Model Name Function Call
claude-3-opus@20240229 completion('vertex_ai/claude-3-opus@20240229', messages)
claude-3-5-sonnet@20240620 completion('vertex_ai/claude-3-5-sonnet@20240620', messages)
claude-3-sonnet@20240229 completion('vertex_ai/claude-3-sonnet@20240229', messages)
claude-3-haiku@20240307 completion('vertex_ai/claude-3-haiku@20240307', messages)

Usage

from litellm import completion
import os

os.environ["GOOGLE_APPLICATION_CREDENTIALS"] = ""

model = "claude-3-sonnet@20240229"

vertex_ai_project = "your-vertex-project" # can also set this as os.environ["VERTEXAI_PROJECT"]
vertex_ai_location = "your-vertex-location" # can also set this as os.environ["VERTEXAI_LOCATION"]

response = completion(
    model="vertex_ai/" + model,
    messages=[{"role": "user", "content": "hi"}],
    temperature=0.7,
    vertex_ai_project=vertex_ai_project,
    vertex_ai_location=vertex_ai_location,
)
print("\nModel Response", response)

1. Add to config

model_list:
    - model_name: anthropic-vertex
      litellm_params:
        model: vertex_ai/claude-3-sonnet@20240229
        vertex_ai_project: "my-test-project"
        vertex_ai_location: "us-east-1"
    - model_name: anthropic-vertex
      litellm_params:
        model: vertex_ai/claude-3-sonnet@20240229
        vertex_ai_project: "my-test-project"
        vertex_ai_location: "us-west-1"

2. Start proxy

litellm --config /path/to/config.yaml

# RUNNING at http://0.0.0.0:4000

3. Test it!

curl --location 'http://0.0.0.0:4000/chat/completions' \
      --header 'Authorization: Bearer sk-1234' \
      --header 'Content-Type: application/json' \
      --data '{
            "model": "anthropic-vertex", # 👈 the 'model_name' in config
            "messages": [
                {
                "role": "user",
                "content": "what llm are you"
                }
            ],
        }'

Llama 3 API

Model Name Function Call
meta/llama3-405b-instruct-maas completion('vertex_ai/meta/llama3-405b-instruct-maas', messages)

Usage

from litellm import completion
import os

os.environ["GOOGLE_APPLICATION_CREDENTIALS"] = ""

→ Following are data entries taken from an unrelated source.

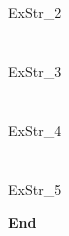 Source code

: \documentclass[a4paper, leqno, 12pt]{article} %
\newenvironment{top_enumerate}{
\begin{enumerate}
  \setlength{\itemsep}{2em}
  \setlength{\topsep}{-0pt}
  \setlength{\partopsep}{-0pt}
}{\end{enumerate}}
\begin{document}
\bigskip
\section*{}

\begin{top_enumerate}

ExStr_2

\end{top_enumerate}

\bigskip
\section*{}

\begin{top_enumerate}

ExStr_3

\end{top_enumerate}

\bigskip
\section*{}

\begin{top_enumerate}

ExStr_4

\end{top_enumerate}

\bigskip
\section*{}

\begin{top_enumerate}

ExStr_5

\end{top_enumerate}

\rfoot{}                %
\begin{flushright}      %
\textbf{End}
\end{flushright}
\end{document}
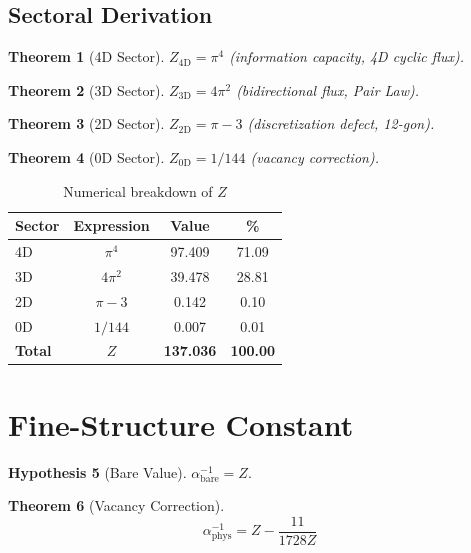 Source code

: \documentclass[12pt,a4paper]{article}
\numberwithin{equation}{section}
\theoremstyle{plain}
\newtheorem{theorem}{Theorem}[section]
\theoremstyle{definition}
\newtheorem{hypothesis}[theorem]{Hypothesis}
\theoremstyle{remark}
\newcommand{\Zed}{\ensuremath{Z}}
\newcommand{\Zdim}[1]{\ensuremath{Z_{\mathrm{#1}}}}
\begin{document}
\subsection{Sectoral Derivation}

\begin{theorem}[4D Sector]
$\Zdim{4D} = \pi^4$ (information capacity, 4D cyclic flux).
\end{theorem}

\begin{theorem}[3D Sector]
$\Zdim{3D} = 4\pi^2$ (bidirectional flux, Pair Law).
\end{theorem}

\begin{theorem}[2D Sector]
$\Zdim{2D} = \pi - 3$ (discretization defect, 12-gon).
\end{theorem}

\begin{theorem}[0D Sector]
$\Zdim{0D} = 1/144$ (vacancy correction).
\end{theorem}

\begin{table}[H]
\centering
\caption{Numerical breakdown of $\Zed$}
\begin{tabular}{lccc}
\toprule
\textbf{Sector} & \textbf{Expression} & \textbf{Value} & \textbf{\%} \\
\midrule
4D & $\pi^4$ & 97.409 & 71.09 \\
3D & $4\pi^2$ & 39.478 & 28.81 \\
2D & $\pi - 3$ & 0.142 & 0.10 \\
0D & $1/144$ & 0.007 & 0.01 \\
\midrule
\textbf{Total} & $\Zed$ & \textbf{137.036} & \textbf{100.00} \\
\bottomrule
\end{tabular}
\end{table}

\section{Fine-Structure Constant}

\begin{hypothesis}[Bare Value]
$\alpha^{-1}_{\mathrm{bare}} = \Zed$.
\end{hypothesis}

\begin{theorem}[Vacancy Correction]
\[
\boxed{\alpha^{-1}_{\mathrm{phys}} = \Zed - \frac{11}{1728\Zed}}
\]
\end{theorem}
\end{document}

model = "meta/llama3-405b-instruct-maas"

vertex_ai_project = "your-vertex-project" # can also set this as os.environ["VERTEXAI_PROJECT"]
vertex_ai_location = "your-vertex-location" # can also set this as os.environ["VERTEXAI_LOCATION"]

response = completion(
    model="vertex_ai/" + model,
    messages=[{"role": "user", "content": "hi"}],
    vertex_ai_project=vertex_ai_project,
    vertex_ai_location=vertex_ai_location,
)
print("\nModel Response", response)

1. Add to config

model_list:
    - model_name: anthropic-llama
      litellm_params:
        model: vertex_ai/meta/llama3-405b-instruct-maas
        vertex_ai_project: "my-test-project"
        vertex_ai_location: "us-east-1"
    - model_name: anthropic-llama
      litellm_params:
        model: vertex_ai/meta/llama3-405b-instruct-maas
        vertex_ai_project: "my-test-project"
        vertex_ai_location: "us-west-1"

2. Start proxy

litellm --config /path/to/config.yaml

# RUNNING at http://0.0.0.0:4000

3. Test it!

curl --location 'http://0.0.0.0:4000/chat/completions' \
      --header 'Authorization: Bearer sk-1234' \
      --header 'Content-Type: application/json' \
      --data '{
            "model": "anthropic-llama", # 👈 the 'model_name' in config
            "messages": [
                {
                "role": "user",
                "content": "what llm are you"
                }
            ],
        }'

Mistral API

Supported OpenAI Params

Model Name Function Call
mistral-large@latest completion('vertex_ai/mistral-large@latest', messages)
mistral-large@2407 completion('vertex_ai/mistral-large@2407', messages)
mistral-nemo@latest completion('vertex_ai/mistral-nemo@latest', messages)
codestral@latest completion('vertex_ai/codestral@latest', messages)
codestral@@2405 completion('vertex_ai/codestral@2405', messages)

Usage

from litellm import completion
import os

os.environ["GOOGLE_APPLICATION_CREDENTIALS"] = ""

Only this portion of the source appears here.